Avatar: The Last Airbender: "Chapter Sixteen: Appa's Lost Days," "Chapter Seventeen: Lake Laogai," and "Chapter Eighteen: The Earth King"
(This is the fifteenth installment of my weekly recaps of Avatar: The Last Airbender, the Nickelodeon animated series that ran from 2005 to 2008 to much critical acclaim. I’ve never seen it! These recaps are only available to paid subscribers.)
“Chapter Sixteen: Appa's Lost Days” (originally aired October 13, 2006)
“Chapter Seventeen: Lake Laogai” (originally aired November 3, 2006)
“Chapter Eighteen: The Earth King” (originally aired November 17, 2006)
I didn't cry before.
Well, that's not true. Until I was 9, I cried all the time. I remember how embarrassed I was to cry as much as I did, how people used to stare at me having meltdowns, how harshly my parents would treat me when I couldn't seem to stop crying. But I didn't know another way to deal with the world.
There was an immense gap inside of me, and instead of trying to fill it, I tried to empty it instead. So I cried, and I cried, and I cried, in hopes that someone would hear me and realize these sobs were actually echoes, bouncing off the walls of a canyon deep inside. I didn't want people to soothe me; I wanted them to see that if given the chance, I would never stop crying. My tears were not shed because of their proximate cause. They were shed because when I was tiny, I told the wrong person I was a girl, and there were consequences.
So I cried a lot back then, and then, at some point, when I was 9 or so, I stopped. I don't remember the specifics, but I realized one day at school that I didn't have to cry. I could simply seal the part of myself that did up in amber and store it away, never to be retrieved. I shut off those emotions and cut off all access to them. The handful of times when I did cry — usually in extreme emotional situations — the result was so terrifying that people would simply shut down communication, rather than try to deal with whatever was happening.
So I didn't cry before. Not even at movies or TV shows. I could go through the motions.
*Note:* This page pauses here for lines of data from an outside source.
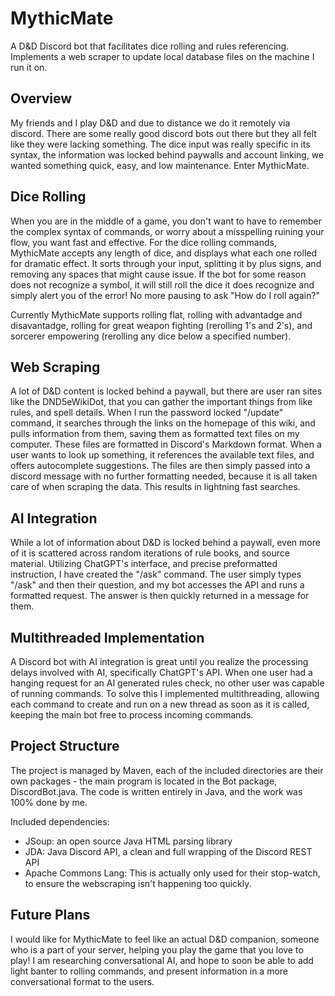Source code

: # MythicMate
A D&amp;D Discord bot that facilitates dice rolling and rules referencing. Implements a web scraper to update local database files on the machine I run it on.

## Overview
My friends and I play D&amp;D and due to distance we do it remotely via discord. There are some really good discord bots out there but they all felt like they were lacking something. The dice input was really specific in its syntax, the information was locked behind paywalls and account linking, we wanted something quick, easy, and low maintenance. Enter MythicMate.

## Dice Rolling
When you are in the middle of a game, you don't want to have to remember the complex syntax of commands, or worry about a misspelling ruining your flow, you want fast and effective. For the dice rolling commands, MythicMate accepts any length of dice, and displays what each one rolled for dramatic effect. It sorts through your input, splitting it by plus signs, and removing any spaces that might cause issue. If the bot for some reason does not recognize a symbol, it will still roll the dice it does recognize and simply alert you of the error! No more pausing to ask "How do I roll again?"

Currently MythicMate supports rolling flat, rolling with advantadge and disavantadge, rolling for great weapon fighting (rerolling 1's and 2's), and sorcerer empowering (rerolling any dice below a specified number).

## Web Scraping
A lot of D&amp;D content is locked behind a paywall, but there are user ran sites like the DND5eWikiDot, that you can gather the important things from like rules, and spell details. When I run the password locked "/update" command, it searches through the links on the homepage of this wiki, and pulls information from them, saving them as formatted text files on my computer. These files are formatted in Discord's Markdown format. When a user wants to look up something, it references the available text files, and offers autocomplete suggestions. The files are then simply passed into a discord message with no further formatting needed, because it is all taken care of when scraping the data. This results in lightning fast searches.

## AI Integration
While a lot of information about D&D is locked behind a paywall, even more of it is scattered across random iterations of rule books, and source material. Utilizing ChatGPT's interface, and precise preformatted instruction, I have created the "/ask" command. The user simply types "/ask" and then their question, and my bot accesses the API and runs a formatted request. The answer is then quickly returned in a message for them.

## Multithreaded Implementation
A Discord bot with AI integration is great until you realize the processing delays involved with AI, specifically ChatGPT's API. When one user had a hanging request for an AI generated rules check, no other user was capable of running commands. To solve this I implemented multithreading, allowing each command to create and run on a new thread as soon as it is called, keeping the main bot free to process incoming commands.

## Project Structure
The project is managed by Maven, each of the included directories are their own packages - the main program is located in the Bot package, DiscordBot.java. The code is written entirely in Java, and the work was 100% done by me.

Included dependencies:
- JSoup: an open source Java HTML parsing library
- JDA: Java Discord API, a clean and full wrapping of the Discord REST API
- Apache Commons Lang: This is actually only used for their stop-watch, to ensure the webscraping isn't happening too quickly.

## Future Plans
I would like for MythicMate to feel like an actual D&amp;D companion, someone who is a part of your server, helping you play the game that you love to play! I am researching conversational AI, and hope to soon be able to add light banter to rolling commands, and present information in a more conversational format to the users.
But on some level, I knew I was faking tears, and I started to wonder if I were a sociopath. I felt awful about it. I'd see my friends, going to see some big weepie movie or another and bawling their eyes out, and I'd see how cleansed they would seem, and I wanted to feel that too. But I couldn't. I thought I had broken myself. (The one exception, weirdly, was Arrival, which made me ugly cry right around the time I was in the early stages of self-acceptance. No idea what that was about.)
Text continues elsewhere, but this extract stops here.